Rock HOF highlights Graham Nash and honors Smokey Robinson
The Rock and Roll Hall of Fame and Museum will be having two “can’t miss” events that will be showcasing legendary artists from Lancashire, England and Detroit, USA.
First off is a brand new exhibit titled Graham Nash: Touching the Flame opening on Saturday, October 17th. Nash, a two time inductee who first made a splash with The Hollies and later cementing his legacy with David Crosby, Stephen Stills, and Neil Young, narrates an exhibit of his personal collection of how rock and roll has shaped the world and inspired some of history’s most powerful figures. “What I would like you to get out of this exhibit” explains Nash, “is to know, no matter who you are, if you want to open your heart to be able to express yourself, do it with energy, do it with passion.” Pieces from Nash’s heroes and inspirations including the Beatles, the Everly Brothers, Elvis Presley, the Beach Boys, Buddy Holly and treasures from his time with his former bands along with mementos of relationships and connections to such historic world events recall pivotal moments that shaped not only the music, but also the profound impact of the music and world events on him and those around him.

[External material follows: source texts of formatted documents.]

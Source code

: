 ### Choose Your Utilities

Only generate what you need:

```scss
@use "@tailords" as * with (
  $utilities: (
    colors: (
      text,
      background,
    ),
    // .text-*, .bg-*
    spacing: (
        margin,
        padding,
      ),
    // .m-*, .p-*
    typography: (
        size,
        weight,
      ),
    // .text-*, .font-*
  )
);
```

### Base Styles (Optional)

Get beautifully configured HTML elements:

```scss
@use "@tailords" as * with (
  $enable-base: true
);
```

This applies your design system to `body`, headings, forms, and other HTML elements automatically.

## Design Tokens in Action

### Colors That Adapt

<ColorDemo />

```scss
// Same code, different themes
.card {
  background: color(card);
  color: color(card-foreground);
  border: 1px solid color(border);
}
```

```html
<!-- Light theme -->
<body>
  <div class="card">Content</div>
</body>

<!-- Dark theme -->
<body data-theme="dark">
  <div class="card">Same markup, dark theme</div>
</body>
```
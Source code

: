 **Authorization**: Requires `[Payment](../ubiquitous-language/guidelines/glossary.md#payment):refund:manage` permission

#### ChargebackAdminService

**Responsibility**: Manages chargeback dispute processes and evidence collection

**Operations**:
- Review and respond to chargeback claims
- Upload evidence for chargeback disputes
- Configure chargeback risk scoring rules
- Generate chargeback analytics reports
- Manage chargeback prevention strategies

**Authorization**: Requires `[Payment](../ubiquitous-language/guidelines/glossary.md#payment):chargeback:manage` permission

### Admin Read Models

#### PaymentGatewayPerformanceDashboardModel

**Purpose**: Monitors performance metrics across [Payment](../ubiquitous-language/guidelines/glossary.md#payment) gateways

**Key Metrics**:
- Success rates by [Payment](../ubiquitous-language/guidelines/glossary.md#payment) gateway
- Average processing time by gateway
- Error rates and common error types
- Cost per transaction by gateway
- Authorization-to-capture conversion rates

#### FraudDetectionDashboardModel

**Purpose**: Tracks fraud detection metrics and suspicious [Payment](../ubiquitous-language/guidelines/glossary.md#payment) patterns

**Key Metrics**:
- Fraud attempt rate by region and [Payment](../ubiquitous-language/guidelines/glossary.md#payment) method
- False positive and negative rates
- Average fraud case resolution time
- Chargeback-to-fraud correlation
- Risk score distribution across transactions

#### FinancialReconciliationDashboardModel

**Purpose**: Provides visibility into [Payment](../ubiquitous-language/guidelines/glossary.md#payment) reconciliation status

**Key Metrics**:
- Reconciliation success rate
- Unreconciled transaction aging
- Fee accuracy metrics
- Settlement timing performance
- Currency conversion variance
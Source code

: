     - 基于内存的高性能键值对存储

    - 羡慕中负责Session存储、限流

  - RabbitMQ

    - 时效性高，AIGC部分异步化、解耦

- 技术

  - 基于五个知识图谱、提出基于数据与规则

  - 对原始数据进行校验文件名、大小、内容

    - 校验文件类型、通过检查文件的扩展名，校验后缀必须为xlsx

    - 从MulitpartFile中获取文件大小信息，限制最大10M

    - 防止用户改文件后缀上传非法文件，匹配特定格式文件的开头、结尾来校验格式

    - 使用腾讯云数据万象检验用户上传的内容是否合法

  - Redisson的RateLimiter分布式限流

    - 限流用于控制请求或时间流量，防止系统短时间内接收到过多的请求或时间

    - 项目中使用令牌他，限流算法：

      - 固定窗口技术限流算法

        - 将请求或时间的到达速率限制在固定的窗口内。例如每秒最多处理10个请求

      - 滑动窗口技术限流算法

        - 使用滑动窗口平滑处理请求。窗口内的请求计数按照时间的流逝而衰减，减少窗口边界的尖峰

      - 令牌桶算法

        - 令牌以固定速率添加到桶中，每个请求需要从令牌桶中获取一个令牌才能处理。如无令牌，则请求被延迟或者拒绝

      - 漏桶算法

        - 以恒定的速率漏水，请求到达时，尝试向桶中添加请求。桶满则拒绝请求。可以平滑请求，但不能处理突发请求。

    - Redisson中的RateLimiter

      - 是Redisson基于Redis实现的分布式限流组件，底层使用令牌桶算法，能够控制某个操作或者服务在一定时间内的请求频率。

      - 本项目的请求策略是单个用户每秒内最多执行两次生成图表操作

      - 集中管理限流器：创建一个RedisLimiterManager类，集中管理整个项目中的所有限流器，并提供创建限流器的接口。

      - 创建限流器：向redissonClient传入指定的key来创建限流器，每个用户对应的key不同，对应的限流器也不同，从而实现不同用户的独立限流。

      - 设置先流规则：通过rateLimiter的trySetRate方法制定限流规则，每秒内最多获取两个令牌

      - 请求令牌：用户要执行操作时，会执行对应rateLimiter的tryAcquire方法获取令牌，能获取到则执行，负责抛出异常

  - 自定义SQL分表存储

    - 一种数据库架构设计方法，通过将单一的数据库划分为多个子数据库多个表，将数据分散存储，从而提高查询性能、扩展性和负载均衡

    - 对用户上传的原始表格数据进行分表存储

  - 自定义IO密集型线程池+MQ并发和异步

This year’s Music Masters honoree is the great Smokey Robinson, who will be honored the first week of November with several events highlighting The Life & Music of Smokey Robinson. From “Shop Around” in 1960, Robinson was the creative songwriting genius and producer at Motown, not only for his group The Miracles, but writing mega hits for Mary Wells, The Temptations, The Marvelettes, and Marvin Gaye. Smokey Robinson and the Miracles scored twenty-seven pop-soul hits at Motown between 1960 and 1971, including the classics “You’ve Really Got a Hold on Me”, “Going to a Go-Go”, “I Second That Emotion”, “Ooo Baby Baby”, “The Tracks of My Tears”, and “The Tears of a Clown” are timeless classics. The Rock Hall inductee will be featured in a keynote lecture“You Really Got a Hold On Me” by rock critic Dave Marsh at Case Western Reserve University, an all-day conference at the museum, and star studded concert at Playhouse Square’s State Theatre.